What this task involves. Examine each line of the data. Copy those that contain the string "static".

Document images with source code.
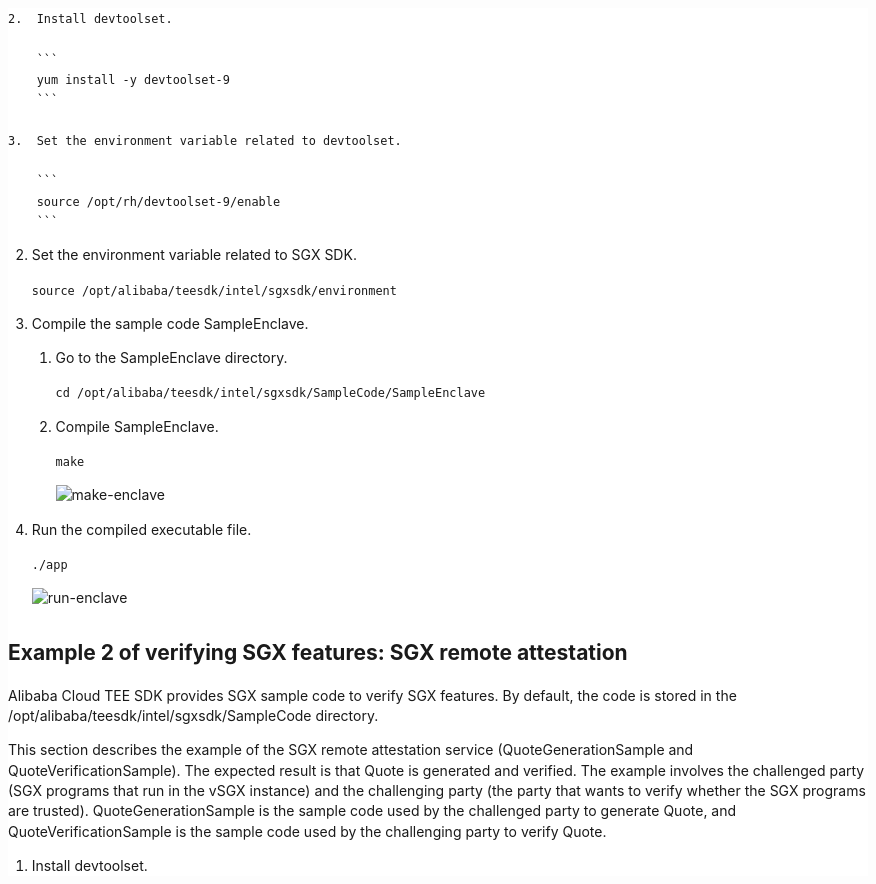     2.  Install devtoolset.

        ```
        yum install -y devtoolset-9
        ```

    3.  Set the environment variable related to devtoolset.

        ```
        source /opt/rh/devtoolset-9/enable
        ```

2.  Set the environment variable related to SGX SDK.

    ```
    source /opt/alibaba/teesdk/intel/sgxsdk/environment
    ```

3.  Compile the sample code SampleEnclave.

    1.  Go to the SampleEnclave directory.

        ```
        cd /opt/alibaba/teesdk/intel/sgxsdk/SampleCode/SampleEnclave
        ```

    2.  Compile SampleEnclave.

        ```
        make
        ```

        ![make-enclave](https://static-aliyun-doc.oss-accelerate.aliyuncs.com/assets/img/en-US/9605017161/p256785.png)

4.  Run the compiled executable file.

    ```
    ./app
    ```

    ![run-enclave](https://static-aliyun-doc.oss-accelerate.aliyuncs.com/assets/img/en-US/9605017161/p256812.png)


## Example 2 of verifying SGX features: SGX remote attestation

Alibaba Cloud TEE SDK provides SGX sample code to verify SGX features. By default, the code is stored in the /opt/alibaba/teesdk/intel/sgxsdk/SampleCode directory.

This section describes the example of the SGX remote attestation service \(QuoteGenerationSample and QuoteVerificationSample\). The expected result is that Quote is generated and verified. The example involves the challenged party \(SGX programs that run in the vSGX instance\) and the challenging party \(the party that wants to verify whether the SGX programs are trusted\). QuoteGenerationSample is the sample code used by the challenged party to generate Quote, and QuoteVerificationSample is the sample code used by the challenging party to verify Quote.

1.  Install devtoolset.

Written response.
        ![make-enclave](https://static-aliyun-doc.oss-accelerate.aliyuncs.com/assets/img/en-US/9605017161/p256785.png)
    ![run-enclave](https://static-aliyun-doc.oss-accelerate.aliyuncs.com/assets/img/en-US/9605017161/p256812.png)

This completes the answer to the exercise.